Directions:
Write out the records below exactly as they appear, skipping each picture.

Stored data
+ + + + +

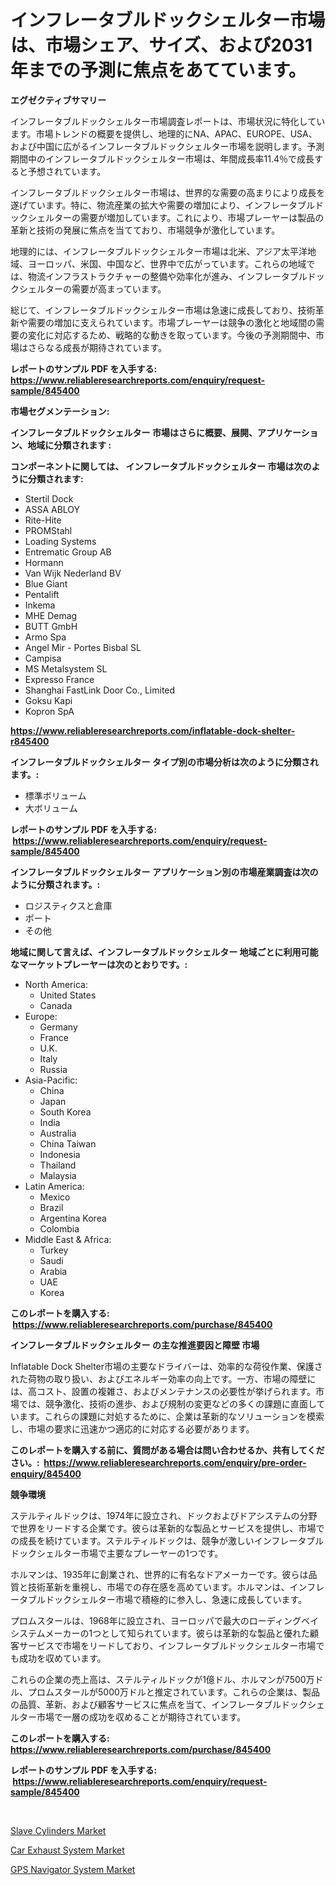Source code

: <p><h1>インフレータブルドックシェルター市場は、市場シェア、サイズ、および2031年までの予測に焦点をあてています。</h1></p><p><strong>エグゼクティブサマリー</strong></p>
<p><p>インフレータブルドックシェルター市場調査レポートは、市場状況に特化しています。市場トレンドの概要を提供し、地理的にNA、APAC、EUROPE、USA、および中国に広がるインフレータブルドックシェルター市場を説明します。予測期間中のインフレータブルドックシェルター市場は、年間成長率11.4％で成長すると予想されています。</p><p>インフレータブルドックシェルター市場は、世界的な需要の高まりにより成長を遂げています。特に、物流産業の拡大や需要の増加により、インフレータブルドックシェルターの需要が増加しています。これにより、市場プレーヤーは製品の革新と技術の発展に焦点を当てており、市場競争が激化しています。</p><p>地理的には、インフレータブルドックシェルター市場は北米、アジア太平洋地域、ヨーロッパ、米国、中国など、世界中で広がっています。これらの地域では、物流インフラストラクチャーの整備や効率化が進み、インフレータブルドックシェルターの需要が高まっています。</p><p>総じて、インフレータブルドックシェルター市場は急速に成長しており、技術革新や需要の増加に支えられています。市場プレーヤーは競争の激化と地域間の需要の変化に対応するため、戦略的な動きを取っています。今後の予測期間中、市場はさらなる成長が期待されています。</p></p>
<p><strong>レポートのサンプル PDF を入手する: <a href="https://www.reliableresearchreports.com/enquiry/request-sample/845400">https://www.reliableresearchreports.com/enquiry/request-sample/845400</a></strong></p>
<p><strong>市場セグメンテーション:</strong></p>
<p><strong> インフレータブルドックシェルター 市場はさらに概要、展開、アプリケーション、地域に分類されます :</strong></p>
<p><strong>コンポーネントに関しては、 インフレータブルドックシェルター 市場は次のように分類されます: &nbsp;</strong></p>
<p><ul><li>Stertil Dock</li><li>ASSA ABLOY</li><li>Rite-Hite</li><li>PROMStahl</li><li>Loading Systems</li><li>Entrematic Group AB</li><li>Hormann</li><li>Van Wijk Nederland BV</li><li>Blue Giant</li><li>Pentalift</li><li>Inkema</li><li>MHE Demag</li><li>BUTT GmbH</li><li>Armo Spa</li><li>Angel Mir - Portes Bisbal SL</li><li>Campisa</li><li>MS Metalsystem SL</li><li>Expresso France</li><li>Shanghai FastLink Door Co., Limited</li><li>Goksu Kapi</li><li>Kopron SpA</li></ul></p>
<p><strong><a href="https://www.reliableresearchreports.com/inflatable-dock-shelter-r845400">https://www.reliableresearchreports.com/inflatable-dock-shelter-r845400</a></strong></p>
<p><strong> インフレータブルドックシェルター タイプ別の市場分析は次のように分類されます。:</strong></p>
<p><ul><li>標準ボリューム</li><li>大ボリューム</li></ul></p>
<p><strong>レポートのサンプル PDF を入手する: &nbsp;<a href="https://www.reliableresearchreports.com/enquiry/request-sample/845400">https://www.reliableresearchreports.com/enquiry/request-sample/845400</a></strong></p>
<p><strong> インフレータブルドックシェルター アプリケーション別の市場産業調査は次のように分類されます。:</strong></p>
<p><ul><li>ロジスティクスと倉庫</li><li>ポート</li><li>その他</li></ul></p>
<p><strong>地域に関して言えば、インフレータブルドックシェルター 地域ごとに利用可能なマーケットプレーヤーは次のとおりです。:</strong></p>
<p><ul>
    <li>
        North America:
        <ul>
            <li>United States</li>
            <li>Canada</li>
        </ul>
    </li>
    <li>
        Europe:
        <ul>
            <li>Germany</li>
            <li>France</li>
            <li>U.K.</li>
            <li>Italy</li>
            <li>Russia</li>
        </ul>
    </li>
    <li>
        Asia-Pacific:
        <ul>
            <li>China</li>
            <li>Japan</li>
            <li>South Korea</li>
            <li>India</li>
            <li>Australia</li>
            <li>China Taiwan</li>
            <li>Indonesia</li>
            <li>Thailand</li>
            <li>Malaysia</li>
        </ul>
    </li>
    <li>
        Latin America:
        <ul>
            <li>Mexico</li>
            <li>Brazil</li>
            <li>Argentina Korea</li>
            <li>Colombia</li>
        </ul>
    </li>
    <li>
        Middle East & Africa:
        <ul>
            <li>Turkey</li>
            <li>Saudi</li>
            <li>Arabia</li>
            <li>UAE</li>
            <li>Korea</li>
        </ul>
    </li>
    </ul></p>
<p><strong>このレポートを購入する: &nbsp;<a href="https://www.reliableresearchreports.com/purchase/845400">https://www.reliableresearchreports.com/purchase/845400</a></strong></p>
<p><strong>インフレータブルドックシェルター の主な推進要因と障壁 市場</strong></p>
<p><p>Inflatable Dock Shelter市場の主要なドライバーは、効率的な荷役作業、保護された荷物の取り扱い、およびエネルギー効率の向上です。一方、市場の障壁には、高コスト、設置の複雑さ、およびメンテナンスの必要性が挙げられます。市場では、競争激化、技術の進歩、および規制の変更などの多くの課題に直面しています。これらの課題に対処するために、企業は革新的なソリューションを模索し、市場の要求に迅速かつ適応的に対応する必要があります。</p></p>
<p><strong>このレポートを購入する前に、質問がある場合は問い合わせるか、共有してください。:&nbsp; <a href="https://www.reliableresearchreports.com/enquiry/pre-order-enquiry/845400">https://www.reliableresearchreports.com/enquiry/pre-order-enquiry/845400</a></strong></p>
<p><strong>競争環境</strong></p>
<p><p>ステルティルドックは、1974年に設立され、ドックおよびドアシステムの分野で世界をリードする企業です。彼らは革新的な製品とサービスを提供し、市場での成長を続けています。ステルティルドックは、競争が激しいインフレータブルドックシェルター市場で主要なプレーヤーの1つです。</p><p>ホルマンは、1935年に創業され、世界的に有名なドアメーカーです。彼らは品質と技術革新を重視し、市場での存在感を高めています。ホルマンは、インフレータブルドックシェルター市場で積極的に参入し、急速に成長しています。</p><p>プロムスタールは、1968年に設立され、ヨーロッパで最大のローディングベイシステムメーカーの1つとして知られています。彼らは革新的な製品と優れた顧客サービスで市場をリードしており、インフレータブルドックシェルター市場でも成功を収めています。</p><p>これらの企業の売上高は、ステルティルドックが1億ドル、ホルマンが7500万ドル、プロムスタールが5000万ドルと推定されています。これらの企業は、製品の品質、革新、および顧客サービスに焦点を当て、インフレータブルドックシェルター市場で一層の成功を収めることが期待されています。</p></p>
<p><strong>このレポートを購入する: &nbsp; <a href="https://www.reliableresearchreports.com/purchase/845400">https://www.reliableresearchreports.com/purchase/845400</a></strong></p>
<p><strong>レポートのサンプル PDF を入手する: &nbsp;<a href="https://www.reliableresearchreports.com/enquiry/request-sample/845400">https://www.reliableresearchreports.com/enquiry/request-sample/845400</a></strong><strong></strong></p>
<p>&nbsp;</p>
<p><p><a href="https://www.linkedin.com/pulse/slave-cylinders-market-research-report-provides-thorough-industry-vvshe?trackingId=kmsODwQ%2FRcqONPr96uK4tw%3D%3D">Slave Cylinders Market</a></p><p><a href="https://www.linkedin.com/pulse/car-exhaust-system-market-research-report-key-successful-business-ore2c?trackingId=gXwJSC9wOpLb54VocABx4Q%3D%3D">Car Exhaust System Market</a></p><p><a href="https://www.linkedin.com/pulse/gps-navigator-system-market-research-report-provides-critical-insights-myljc?trackingId=Lvkp9zdrm6AIiYGSyts3Zg%3D%3D">GPS Navigator System Market</a></p></p>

+ + + + +

Result for this task:
Source code

: <p><h1>インフレータブルドックシェルター市場は、市場シェア、サイズ、および2031年までの予測に焦点をあてています。</h1></p><p><strong>エグゼクティブサマリー</strong></p>
<p><p>インフレータブルドックシェルター市場調査レポートは、市場状況に特化しています。市場トレンドの概要を提供し、地理的にNA、APAC、EUROPE、USA、および中国に広がるインフレータブルドックシェルター市場を説明します。予測期間中のインフレータブルドックシェルター市場は、年間成長率11.4％で成長すると予想されています。</p><p>インフレータブルドックシェルター市場は、世界的な需要の高まりにより成長を遂げています。特に、物流産業の拡大や需要の増加により、インフレータブルドックシェルターの需要が増加しています。これにより、市場プレーヤーは製品の革新と技術の発展に焦点を当てており、市場競争が激化しています。</p><p>地理的には、インフレータブルドックシェルター市場は北米、アジア太平洋地域、ヨーロッパ、米国、中国など、世界中で広がっています。これらの地域では、物流インフラストラクチャーの整備や効率化が進み、インフレータブルドックシェルターの需要が高まっています。</p><p>総じて、インフレータブルドックシェルター市場は急速に成長しており、技術革新や需要の増加に支えられています。市場プレーヤーは競争の激化と地域間の需要の変化に対応するため、戦略的な動きを取っています。今後の予測期間中、市場はさらなる成長が期待されています。</p></p>
<p><strong>レポートのサンプル PDF を入手する: <a href="https://www.reliableresearchreports.com/enquiry/request-sample/845400">https://www.reliableresearchreports.com/enquiry/request-sample/845400</a></strong></p>
<p><strong>市場セグメンテーション:</strong></p>
<p><strong> インフレータブルドックシェルター 市場はさらに概要、展開、アプリケーション、地域に分類されます :</strong></p>
<p><strong>コンポーネントに関しては、 インフレータブルドックシェルター 市場は次のように分類されます: &nbsp;</strong></p>
<p><ul><li>Stertil Dock</li><li>ASSA ABLOY</li><li>Rite-Hite</li><li>PROMStahl</li><li>Loading Systems</li><li>Entrematic Group AB</li><li>Hormann</li><li>Van Wijk Nederland BV</li><li>Blue Giant</li><li>Pentalift</li><li>Inkema</li><li>MHE Demag</li><li>BUTT GmbH</li><li>Armo Spa</li><li>Angel Mir - Portes Bisbal SL</li><li>Campisa</li><li>MS Metalsystem SL</li><li>Expresso France</li><li>Shanghai FastLink Door Co., Limited</li><li>Goksu Kapi</li><li>Kopron SpA</li></ul></p>
<p><strong><a href="https://www.reliableresearchreports.com/inflatable-dock-shelter-r845400">https://www.reliableresearchreports.com/inflatable-dock-shelter-r845400</a></strong></p>
<p><strong> インフレータブルドックシェルター タイプ別の市場分析は次のように分類されます。:</strong></p>
<p><ul><li>標準ボリューム</li><li>大ボリューム</li></ul></p>
<p><strong>レポートのサンプル PDF を入手する: &nbsp;<a href="https://www.reliableresearchreports.com/enquiry/request-sample/845400">https://www.reliableresearchreports.com/enquiry/request-sample/845400</a></strong></p>
<p><strong> インフレータブルドックシェルター アプリケーション別の市場産業調査は次のように分類されます。:</strong></p>
<p><ul><li>ロジスティクスと倉庫</li><li>ポート</li><li>その他</li></ul></p>
<p><strong>地域に関して言えば、インフレータブルドックシェルター 地域ごとに利用可能なマーケットプレーヤーは次のとおりです。:</strong></p>
<p><ul>
    <li>
        North America:
        <ul>
            <li>United States</li>
            <li>Canada</li>
        </ul>
    </li>
    <li>
        Europe:
        <ul>
            <li>Germany</li>
            <li>France</li>
            <li>U.K.</li>
            <li>Italy</li>
            <li>Russia</li>
        </ul>
    </li>
    <li>
        Asia-Pacific:
        <ul>
            <li>China</li>
            <li>Japan</li>
            <li>South Korea</li>
            <li>India</li>
            <li>Australia</li>
            <li>China Taiwan</li>
            <li>Indonesia</li>
            <li>Thailand</li>
            <li>Malaysia</li>
        </ul>
    </li>
    <li>
        Latin America:
        <ul>
            <li>Mexico</li>
            <li>Brazil</li>
            <li>Argentina Korea</li>
            <li>Colombia</li>
        </ul>
    </li>
    <li>
        Middle East & Africa:
        <ul>
            <li>Turkey</li>
            <li>Saudi</li>
            <li>Arabia</li>
            <li>UAE</li>
            <li>Korea</li>
        </ul>
    </li>
    </ul></p>
<p><strong>このレポートを購入する: &nbsp;<a href="https://www.reliableresearchreports.com/purchase/845400">https://www.reliableresearchreports.com/purchase/845400</a></strong></p>
<p><strong>インフレータブルドックシェルター の主な推進要因と障壁 市場</strong></p>
<p><p>Inflatable Dock Shelter市場の主要なドライバーは、効率的な荷役作業、保護された荷物の取り扱い、およびエネルギー効率の向上です。一方、市場の障壁には、高コスト、設置の複雑さ、およびメンテナンスの必要性が挙げられます。市場では、競争激化、技術の進歩、および規制の変更などの多くの課題に直面しています。これらの課題に対処するために、企業は革新的なソリューションを模索し、市場の要求に迅速かつ適応的に対応する必要があります。</p></p>
<p><strong>このレポートを購入する前に、質問がある場合は問い合わせるか、共有してください。:&nbsp; <a href="https://www.reliableresearchreports.com/enquiry/pre-order-enquiry/845400">https://www.reliableresearchreports.com/enquiry/pre-order-enquiry/845400</a></strong></p>
<p><strong>競争環境</strong></p>
<p><p>ステルティルドックは、1974年に設立され、ドックおよびドアシステムの分野で世界をリードする企業です。彼らは革新的な製品とサービスを提供し、市場での成長を続けています。ステルティルドックは、競争が激しいインフレータブルドックシェルター市場で主要なプレーヤーの1つです。</p><p>ホルマンは、1935年に創業され、世界的に有名なドアメーカーです。彼らは品質と技術革新を重視し、市場での存在感を高めています。ホルマンは、インフレータブルドックシェルター市場で積極的に参入し、急速に成長しています。</p><p>プロムスタールは、1968年に設立され、ヨーロッパで最大のローディングベイシステムメーカーの1つとして知られています。彼らは革新的な製品と優れた顧客サービスで市場をリードしており、インフレータブルドックシェルター市場でも成功を収めています。</p><p>これらの企業の売上高は、ステルティルドックが1億ドル、ホルマンが7500万ドル、プロムスタールが5000万ドルと推定されています。これらの企業は、製品の品質、革新、および顧客サービスに焦点を当て、インフレータブルドックシェルター市場で一層の成功を収めることが期待されています。</p></p>
<p><strong>このレポートを購入する: &nbsp; <a href="https://www.reliableresearchreports.com/purchase/845400">https://www.reliableresearchreports.com/purchase/845400</a></strong></p>
<p><strong>レポートのサンプル PDF を入手する: &nbsp;<a href="https://www.reliableresearchreports.com/enquiry/request-sample/845400">https://www.reliableresearchreports.com/enquiry/request-sample/845400</a></strong><strong></strong></p>
<p>&nbsp;</p>
<p><p><a href="https://www.linkedin.com/pulse/slave-cylinders-market-research-report-provides-thorough-industry-vvshe?trackingId=kmsODwQ%2FRcqONPr96uK4tw%3D%3D">Slave Cylinders Market</a></p><p><a href="https://www.linkedin.com/pulse/car-exhaust-system-market-research-report-key-successful-business-ore2c?trackingId=gXwJSC9wOpLb54VocABx4Q%3D%3D">Car Exhaust System Market</a></p><p><a href="https://www.linkedin.com/pulse/gps-navigator-system-market-research-report-provides-critical-insights-myljc?trackingId=Lvkp9zdrm6AIiYGSyts3Zg%3D%3D">GPS Navigator System Market</a></p></p>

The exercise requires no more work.